Om deze reden kan er geen sprake zijn van enige speciale vorm van arbeidersbewind in de burgerlijke revolutie, van een democratische arbeidersdictatuur (of dictatuur van de arbeidersklasse en de boerenstand). De arbeidersklasse kan het democratische karakter van haar heerschappij niet bewaren zonder af te zien van het doorbreken van de grenzen van haar democratische programma. Elke illusie op dit punt zou fataal zijn. Dat zou de sociaaldemocratie al van het begin in diskrediet brengen.

De arbeidersklasse zal, wanneer zij eenmaal de macht genomen heeft, er tot het einde voor strijden. Terwijl een van de wapens in deze strijd voor het handhaven en consolideren van de macht agitatie en organisatie zal zijn, vooral op het platteland, zal een ander w apen een beleid van collectivisme zijn. Collectivisme zal niet alleen de onvermijdelijke weg vooruit zijn vanuit de positie waarin de aan de macht zijnde partij zich zal bevinden, maar zal ook een middel zijn om deze positie te behouden met de steun van de arbeidersklasse. Toen het ideaal van een ononderbroken revolutie in de socialistische pers werd geformuleerd — een idee dat de liquidatie van het absolutisme en het feodalisme verbond met een socialistische revolutie, samen met toenemende maatschappelijke conflicten, opstanden van nieuwe lagen van de massa’s, niet aflatende aanvallen van de arbeidersklasse op de economische en politieke voorrechten van de heersende klasse — toen slaakte onze ‘progressieve’ pers een unanieme kreet van verontwaardiging. “Och,” schreeuwde ze, “we hebben veel verdragen, maar dit kunnen we niet toelaten.” “Revolutie”, werd er geschreeuwd, “is niet een weg die ‘gelegaliseerd’ kan worden.” “Het toepassen van buitengewone maatregelen is alleen toelaatbaar onder buitengewone omstandigheden. Het doel van de regering voor de bevrijding is niet om de revolutie permanent te maken, maar om deze zo snel mogelijk in het kanaal van de wet te leiden”, enzovoort enzovoort.

De meer radicale vertegenwoordigers van dezelfde democratie wagen het niet stelling te nemen tegen revolutie, zelfs niet vanuit het standpunt van al gerealiseerde constitutionele ‘verworvenheden’. Voor hen vormt dit parlementair bijgeloof, dat voorafgaat aan de opkomst van het parlementarisme zelf, niet een bruikbaar wapen in de strijd tegen de arbeidersrevolutie. Zij kiezen een andere weg.
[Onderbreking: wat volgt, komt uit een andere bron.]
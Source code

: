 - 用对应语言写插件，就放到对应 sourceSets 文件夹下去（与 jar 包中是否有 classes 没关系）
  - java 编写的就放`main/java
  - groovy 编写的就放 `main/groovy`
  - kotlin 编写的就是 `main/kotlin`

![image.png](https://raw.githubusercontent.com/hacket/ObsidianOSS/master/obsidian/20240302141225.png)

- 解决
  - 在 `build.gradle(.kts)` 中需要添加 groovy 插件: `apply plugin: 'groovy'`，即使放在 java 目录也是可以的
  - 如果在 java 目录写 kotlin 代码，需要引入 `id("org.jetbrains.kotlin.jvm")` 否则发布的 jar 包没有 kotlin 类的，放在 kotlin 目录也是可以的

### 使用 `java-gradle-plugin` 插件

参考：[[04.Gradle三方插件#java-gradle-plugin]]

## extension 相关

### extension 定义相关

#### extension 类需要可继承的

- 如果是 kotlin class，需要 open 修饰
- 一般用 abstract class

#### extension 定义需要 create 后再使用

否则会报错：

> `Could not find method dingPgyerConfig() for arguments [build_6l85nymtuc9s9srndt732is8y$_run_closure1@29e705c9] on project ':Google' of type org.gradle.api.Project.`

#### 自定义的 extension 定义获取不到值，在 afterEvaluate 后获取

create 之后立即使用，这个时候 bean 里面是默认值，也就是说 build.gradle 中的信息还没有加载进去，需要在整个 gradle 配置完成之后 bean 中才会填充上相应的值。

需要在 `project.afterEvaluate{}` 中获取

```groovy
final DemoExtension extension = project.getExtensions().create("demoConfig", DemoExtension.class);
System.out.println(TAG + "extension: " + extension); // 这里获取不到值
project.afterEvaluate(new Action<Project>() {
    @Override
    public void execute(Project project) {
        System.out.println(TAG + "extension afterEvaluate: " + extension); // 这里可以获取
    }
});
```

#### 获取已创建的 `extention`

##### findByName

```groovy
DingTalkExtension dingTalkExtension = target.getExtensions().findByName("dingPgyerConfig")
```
Ze nemen hun positie niet in op basis van de wet, maar op wat hen de basis van de feiten lijkt te zijn — op basis van de historische ‘mogelijkheid’, op basis van politiek ‘realisme’ en ten slotte... zelfs op basis van ‘het marxisme’. En waarom niet? De vrome Venetiaanse kapitalist Antonio zei al heel toepasselijk: “De duivel kan de bijbel citeren, zoals hem dat past”.

Deze radicale democraten zien niet alleen het idee van een arbeidersregering in Rusland als fantasie, maar ze ontkennen zelfs de mogelijkheid van een socialistische revolutie in Europa in de direct voor ons liggende historische periode. “De voorwaarden voor revolutie”, zeggen ze, “zijn nog niet zichtbaar.” Is dat waar? Zeker, er is geen sprake van dat we een datum kunnen vaststellen voor de socialistische revolutie, maar het is nodig om de echte historische vooruitzichten ervan uiteen te zetten.